▶ _Assignment_: All the records that follow need to be reproduced exactly. Omit the images.

▶ _Items from a dataset_:
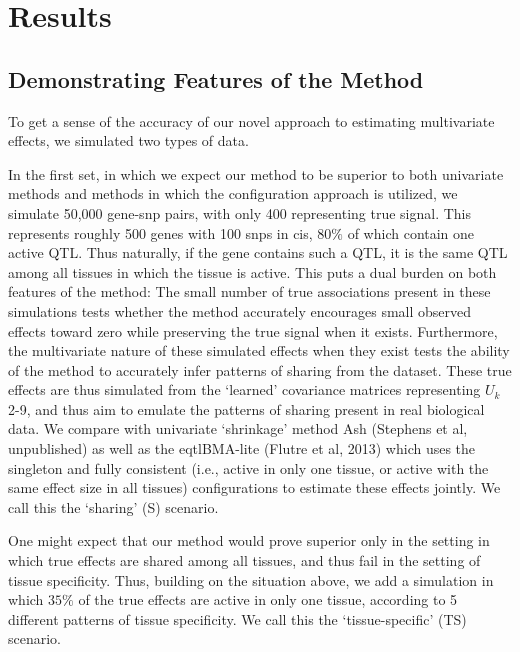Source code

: \section{Results}
\subsection{Demonstrating Features of the Method}

To get a sense of the accuracy of our novel approach to estimating multivariate effects, we simulated two types of data. 

In the first set, in which we expect our method to be superior to both univariate methods and methods in which the configuration approach is utilized, we simulate 50,000 gene-snp pairs, with only 400 representing true signal. This represents roughly 500 genes with 100 snps in cis, $80\%$ of which contain one active QTL. Thus naturally, if the gene contains such a QTL, it is the same QTL among all tissues in which the tissue is active. This puts a dual burden on both features of the method: The small number of true associations present in these simulations tests whether the method accurately encourages small observed effects toward zero while preserving the true signal when it exists. Furthermore, the  multivariate nature of these simulated effects when they exist tests the ability of the method to accurately infer patterns of sharing from the dataset. These true effects are thus simulated from the `learned' covariance matrices representing $U_{k}$ 2-9, and thus aim to emulate the patterns of sharing present in real biological data. We compare with univariate `shrinkage' method Ash (Stephens et al, unpublished) as well as the eqtlBMA-lite (Flutre et al, 2013) which uses the singleton and fully consistent (i.e., active in only one tissue, or active with the same effect size in all tissues) configurations to estimate these effects jointly. We call this the `sharing' (S) scenario. 

One might expect that our method would prove superior only in the setting in which true effects are shared among all tissues, and thus fail in the setting of tissue specificity. Thus, building on the situation above, we add a simulation in which $35\%$ of the true effects are active in only one tissue, according to 5 different patterns of tissue specificity. We call this the `tissue-specific' (TS) scenario. 

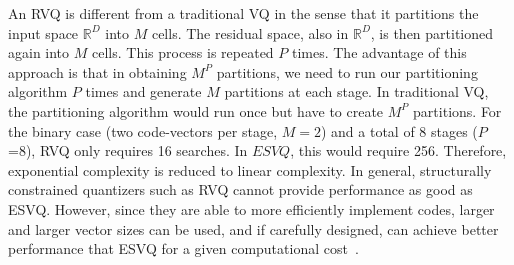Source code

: \documentclass{article}
\begin{document}
An RVQ is different from a traditional VQ in the sense that it partitions the input space $\mathbb{R}^D$ into $M$ cells.  The residual space, also in $\mathbb{R}^D$, is then partitioned again into $M$ cells.  This process is repeated $P$ times.  The advantage of this approach is that in obtaining $M^P$ partitions, we need to run our partitioning algorithm $P$ times and generate $M$ partitions at each stage.  In traditional VQ, the partitioning algorithm would run once but have to create $M^P$ partitions.  For the binary case (two code-vectors per stage, $M=2$) and a total of 8 stages ($P$=8), RVQ only requires 16 searches.  In $ESVQ$, this would require 256.  Therefore, exponential complexity is reduced to linear complexity.  In general, structurally constrained quantizers such as RVQ cannot provide performance as good as ESVQ.  However, since they are able to more efficiently implement codes, larger and larger vector sizes can be used, and if carefully designed, can achieve better performance that ESVQ for a given computational cost~\cite{1996_JNL_AdvancesRVQ_Barnes}.
\end{document}
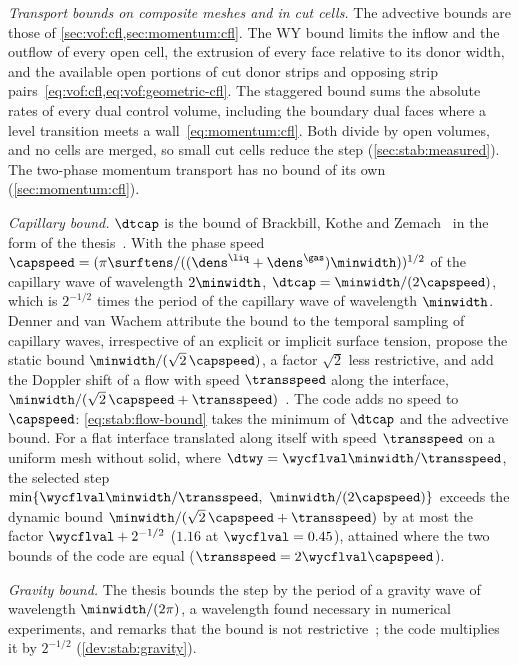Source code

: \emph{Transport bounds on composite meshes and in cut cells.} The advective
bounds are those of \cref{sec:vof:cfl,sec:momentum:cfl}. The WY bound limits
the inflow and the outflow of every open cell, the extrusion of every
face relative to its donor width, and the available open portions of cut
donor strips and opposing strip pairs~\cref{eq:vof:cfl,eq:vof:geometric-cfl}.
The staggered bound sums the absolute rates of every dual
control volume, including the boundary dual faces where a level transition
meets a wall~\cref{eq:momentum:cfl}. Both divide by open volumes, and no
cells are merged, so small cut cells reduce the step
(\cref{sec:stab:measured}). The two-phase momentum transport has no bound of
its own (\cref{sec:momentum:cfl}).

\emph{Capillary bound.} $\dtcap$ is the bound of Brackbill, Kothe and
Zemach~\cite{brackbill1992} in the form of the thesis~.
With the phase speed $\capspeed=(\pi\surftens/((\dens^{\liq}+\dens^{\gas})\minwidth))^{1/2}$
of the capillary wave of wavelength $2\minwidth$, $\dtcap=\minwidth/(2\capspeed)$,
which is $2^{-1/2}$ times the period of the capillary wave of wavelength
$\minwidth$. Denner and van Wachem attribute the bound to the temporal
sampling of capillary waves, irrespective of an explicit or implicit surface
tension, propose the static bound $\minwidth/(\sqrt2\,\capspeed)$, a factor
$\sqrt2$ less restrictive, and add the Doppler shift of a flow with speed
$\transspeed$ along the interface,
$\minwidth/(\sqrt2\,\capspeed+\transspeed)$~\cite[eqs.~(43)--(44)]{denner2015}.
The code adds no speed to $\capspeed$: \cref{eq:stab:flow-bound} takes the
minimum of $\dtcap$ and the advective bound. For a flat interface translated
along itself with speed $\transspeed$ on a uniform mesh without solid, where
$\dtwy=\wycflval\minwidth/\transspeed$, the selected step
$\min\{\wycflval\minwidth/\transspeed,\ \minwidth/(2\capspeed)\}$ exceeds
the dynamic bound $\minwidth/(\sqrt2\,\capspeed+\transspeed)$ by at most the
factor $\wycflval+2^{-1/2}$ ($1.16$ at $\wycflval=0.45$), attained where the
two bounds of the code are equal ($\transspeed=2\wycflval\capspeed$).

\emph{Gravity bound.} The thesis bounds the step by the period of a gravity
wave of wavelength $\minwidth/(2\pi)$, a wavelength found necessary in
numerical experiments, and remarks that the bound is not
restrictive~; the code multiplies it by $2^{-1/2}$
(\cref{dev:stab:gravity}).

▶ _Result of the exercise_:
Source code

: \section{Results}
\subsection{Demonstrating Features of the Method}

To get a sense of the accuracy of our novel approach to estimating multivariate effects, we simulated two types of data. 

In the first set, in which we expect our method to be superior to both univariate methods and methods in which the configuration approach is utilized, we simulate 50,000 gene-snp pairs, with only 400 representing true signal. This represents roughly 500 genes with 100 snps in cis, $80\%$ of which contain one active QTL. Thus naturally, if the gene contains such a QTL, it is the same QTL among all tissues in which the tissue is active. This puts a dual burden on both features of the method: The small number of true associations present in these simulations tests whether the method accurately encourages small observed effects toward zero while preserving the true signal when it exists. Furthermore, the  multivariate nature of these simulated effects when they exist tests the ability of the method to accurately infer patterns of sharing from the dataset. These true effects are thus simulated from the `learned' covariance matrices representing $U_{k}$ 2-9, and thus aim to emulate the patterns of sharing present in real biological data. We compare with univariate `shrinkage' method Ash (Stephens et al, unpublished) as well as the eqtlBMA-lite (Flutre et al, 2013) which uses the singleton and fully consistent (i.e., active in only one tissue, or active with the same effect size in all tissues) configurations to estimate these effects jointly. We call this the `sharing' (S) scenario. 

One might expect that our method would prove superior only in the setting in which true effects are shared among all tissues, and thus fail in the setting of tissue specificity. Thus, building on the situation above, we add a simulation in which $35\%$ of the true effects are active in only one tissue, according to 5 different patterns of tissue specificity. We call this the `tissue-specific' (TS) scenario. 

Source code

: \documentclass{article}
\begin{document}
An RVQ is different from a traditional VQ in the sense that it partitions the input space $\mathbb{R}^D$ into $M$ cells.  The residual space, also in $\mathbb{R}^D$, is then partitioned again into $M$ cells.  This process is repeated $P$ times.  The advantage of this approach is that in obtaining $M^P$ partitions, we need to run our partitioning algorithm $P$ times and generate $M$ partitions at each stage.  In traditional VQ, the partitioning algorithm would run once but have to create $M^P$ partitions.  For the binary case (two code-vectors per stage, $M=2$) and a total of 8 stages ($P$=8), RVQ only requires 16 searches.  In $ESVQ$, this would require 256.  Therefore, exponential complexity is reduced to linear complexity.  In general, structurally constrained quantizers such as RVQ cannot provide performance as good as ESVQ.  However, since they are able to more efficiently implement codes, larger and larger vector sizes can be used, and if carefully designed, can achieve better performance that ESVQ for a given computational cost~\cite{1996_JNL_AdvancesRVQ_Barnes}.
\end{document}
Source code

: \emph{Transport bounds on composite meshes and in cut cells.} The advective
bounds are those of \cref{sec:vof:cfl,sec:momentum:cfl}. The WY bound limits
the inflow and the outflow of every open cell, the extrusion of every
face relative to its donor width, and the available open portions of cut
donor strips and opposing strip pairs~\cref{eq:vof:cfl,eq:vof:geometric-cfl}.
The staggered bound sums the absolute rates of every dual
control volume, including the boundary dual faces where a level transition
meets a wall~\cref{eq:momentum:cfl}. Both divide by open volumes, and no
cells are merged, so small cut cells reduce the step
(\cref{sec:stab:measured}). The two-phase momentum transport has no bound of
its own (\cref{sec:momentum:cfl}).

\emph{Capillary bound.} $\dtcap$ is the bound of Brackbill, Kothe and
Zemach~\cite{brackbill1992} in the form of the thesis~.
With the phase speed $\capspeed=(\pi\surftens/((\dens^{\liq}+\dens^{\gas})\minwidth))^{1/2}$
of the capillary wave of wavelength $2\minwidth$, $\dtcap=\minwidth/(2\capspeed)$,
which is $2^{-1/2}$ times the period of the capillary wave of wavelength
$\minwidth$. Denner and van Wachem attribute the bound to the temporal
sampling of capillary waves, irrespective of an explicit or implicit surface
tension, propose the static bound $\minwidth/(\sqrt2\,\capspeed)$, a factor
$\sqrt2$ less restrictive, and add the Doppler shift of a flow with speed
$\transspeed$ along the interface,
$\minwidth/(\sqrt2\,\capspeed+\transspeed)$~\cite[eqs.~(43)--(44)]{denner2015}.
The code adds no speed to $\capspeed$: \cref{eq:stab:flow-bound} takes the
minimum of $\dtcap$ and the advective bound. For a flat interface translated
along itself with speed $\transspeed$ on a uniform mesh without solid, where
$\dtwy=\wycflval\minwidth/\transspeed$, the selected step
$\min\{\wycflval\minwidth/\transspeed,\ \minwidth/(2\capspeed)\}$ exceeds
the dynamic bound $\minwidth/(\sqrt2\,\capspeed+\transspeed)$ by at most the
factor $\wycflval+2^{-1/2}$ ($1.16$ at $\wycflval=0.45$), attained where the
two bounds of the code are equal ($\transspeed=2\wycflval\capspeed$).

\emph{Gravity bound.} The thesis bounds the step by the period of a gravity
wave of wavelength $\minwidth/(2\pi)$, a wavelength found necessary in
numerical experiments, and remarks that the bound is not
restrictive~; the code multiplies it by $2^{-1/2}$
(\cref{dev:stab:gravity}).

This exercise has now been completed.